Recalling the style of VonC's answer, a single precision floating point representation uses a word of 32 bit.

1 bit for the sign, S
8 bits for the exponent, 'E'
24 bits for the fraction, also called mantissa, or coefficient (even though just 23 are represented). Let's call it 'M' (for mantissa, I prefer this name as "fraction" can be misunderstood).

Representation:

          S  EEEEEEEE   MMMMMMMMMMMMMMMMMMMMMMM
bits:    31 30      23 22                     0

(Just to point out, the sign bit is the last, not the first.)

A double precision floating point representation uses a word of 64 bit.

1 bit for the sign, S
11 bits for the exponent, 'E'
53 bits for the fraction / mantissa / coefficient (even though only 52 are represented), 'M'

Representation:

           S  EEEEEEEEEEE   MMMMMMMMMMMMMMMMMMMMMMMMMMMMMMMMMMMMMMMMMMMMMMMMMMMM
bits:     63 62         52 51                                                  0

As you may notice, I wrote that the mantissa has, in both types, one bit more of information compared to its representation. In fact, the mantissa is a number represented without all its non-significative 0. For example,

0.000124 becomes 0.124 × 10^-3
237.141 becomes 0.237141 × 10³

This means that the mantissa will always be in the form

0.a₁a₂...a_t × ß^p

where ß is the base of representation. But since the fraction is a binary number, a₁ will always be equal to 1, thus the fraction can be rewritten as 1.a₂a₃...a_t+1 × 2^p and the initial 1 can be implicitly assumed, making room for an extra bit (a_t+1).
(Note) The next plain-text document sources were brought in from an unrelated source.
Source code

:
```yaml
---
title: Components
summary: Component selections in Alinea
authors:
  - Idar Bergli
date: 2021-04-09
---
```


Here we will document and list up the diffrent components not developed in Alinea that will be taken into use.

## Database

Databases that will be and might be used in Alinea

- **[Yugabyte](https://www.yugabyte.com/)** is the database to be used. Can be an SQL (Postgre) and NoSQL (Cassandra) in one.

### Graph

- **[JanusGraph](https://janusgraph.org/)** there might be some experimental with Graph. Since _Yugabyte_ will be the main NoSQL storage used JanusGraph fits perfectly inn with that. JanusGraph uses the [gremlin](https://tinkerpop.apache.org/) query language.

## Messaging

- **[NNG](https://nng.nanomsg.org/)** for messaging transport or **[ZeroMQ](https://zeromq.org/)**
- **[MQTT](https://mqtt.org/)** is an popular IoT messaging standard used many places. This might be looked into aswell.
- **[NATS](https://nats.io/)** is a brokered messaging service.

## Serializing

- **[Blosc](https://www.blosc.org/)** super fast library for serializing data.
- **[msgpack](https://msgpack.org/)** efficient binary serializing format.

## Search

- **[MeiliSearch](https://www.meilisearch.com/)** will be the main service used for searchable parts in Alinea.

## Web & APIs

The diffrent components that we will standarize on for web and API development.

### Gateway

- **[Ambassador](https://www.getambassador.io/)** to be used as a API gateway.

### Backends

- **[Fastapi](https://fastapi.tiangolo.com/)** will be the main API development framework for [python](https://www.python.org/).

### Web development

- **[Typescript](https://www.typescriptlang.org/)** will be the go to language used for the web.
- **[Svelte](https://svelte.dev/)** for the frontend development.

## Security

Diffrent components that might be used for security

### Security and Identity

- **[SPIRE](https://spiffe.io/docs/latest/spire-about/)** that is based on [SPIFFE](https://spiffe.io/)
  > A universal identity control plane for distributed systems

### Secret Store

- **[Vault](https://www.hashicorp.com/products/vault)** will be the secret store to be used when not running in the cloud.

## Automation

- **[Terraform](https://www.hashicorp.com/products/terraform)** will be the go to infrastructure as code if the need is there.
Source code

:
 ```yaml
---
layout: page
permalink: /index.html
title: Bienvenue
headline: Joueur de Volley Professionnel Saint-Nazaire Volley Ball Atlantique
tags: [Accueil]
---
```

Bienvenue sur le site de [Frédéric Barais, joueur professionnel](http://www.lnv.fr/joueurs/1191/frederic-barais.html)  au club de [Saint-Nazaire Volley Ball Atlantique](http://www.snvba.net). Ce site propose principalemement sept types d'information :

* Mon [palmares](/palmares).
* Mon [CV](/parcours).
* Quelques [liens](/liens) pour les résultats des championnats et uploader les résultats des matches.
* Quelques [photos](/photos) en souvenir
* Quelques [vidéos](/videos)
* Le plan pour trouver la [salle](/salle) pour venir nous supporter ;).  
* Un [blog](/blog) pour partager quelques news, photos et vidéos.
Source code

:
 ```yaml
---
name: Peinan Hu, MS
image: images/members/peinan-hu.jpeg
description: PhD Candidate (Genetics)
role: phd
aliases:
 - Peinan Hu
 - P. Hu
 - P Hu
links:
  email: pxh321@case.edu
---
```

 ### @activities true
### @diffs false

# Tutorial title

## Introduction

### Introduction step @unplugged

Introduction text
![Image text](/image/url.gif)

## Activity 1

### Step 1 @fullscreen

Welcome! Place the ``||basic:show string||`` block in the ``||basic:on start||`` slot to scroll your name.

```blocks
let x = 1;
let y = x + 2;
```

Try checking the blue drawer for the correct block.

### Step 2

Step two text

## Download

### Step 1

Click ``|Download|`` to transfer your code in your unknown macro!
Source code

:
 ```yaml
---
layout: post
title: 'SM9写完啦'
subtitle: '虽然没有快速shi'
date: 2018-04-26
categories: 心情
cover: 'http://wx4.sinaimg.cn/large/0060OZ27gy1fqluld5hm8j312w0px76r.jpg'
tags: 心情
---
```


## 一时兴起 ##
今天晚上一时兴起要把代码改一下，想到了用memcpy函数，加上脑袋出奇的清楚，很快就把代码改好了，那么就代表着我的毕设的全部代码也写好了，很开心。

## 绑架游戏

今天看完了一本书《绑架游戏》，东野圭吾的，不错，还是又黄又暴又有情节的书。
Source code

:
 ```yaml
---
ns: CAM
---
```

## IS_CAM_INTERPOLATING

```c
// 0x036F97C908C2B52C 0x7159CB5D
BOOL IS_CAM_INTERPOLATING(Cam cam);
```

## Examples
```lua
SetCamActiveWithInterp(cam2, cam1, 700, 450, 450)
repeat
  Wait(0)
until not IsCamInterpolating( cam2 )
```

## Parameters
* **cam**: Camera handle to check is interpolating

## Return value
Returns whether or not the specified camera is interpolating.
Now, it's obviously true that the double of 32 is 64, but that's not where the word comes from.

The precision indicates the number of decimal digits that are correct, i.e. without any kind of representation error or approximation. In other words, it indicates how many decimal digits one can safely use.

With that said, it's easy to estimate the number of decimal digits which can be safely used:

single precision: log₁₀(2²⁴), which is about 7~8 decimal digits
double precision: log₁₀(2⁵³), which is about 15~16 decimal digits

User · Answer

First of all float and double are both used for representation of numbers fractional numbers. So, the difference between the two stems from the fact with how much precision they can store the numbers.

For example: I have to store 123.456789 One may be able to store only 123.4567 while other may be able to store the exact 123.456789.

So, basically we want to know how much accurately can the number be stored and is what we call precision.

Quoting @Alessandro here

The precision indicates the number of decimal digits that are correct, i.e. without any kind of representation error or approximation. In other words, it indicates how many decimal digits one can safely use.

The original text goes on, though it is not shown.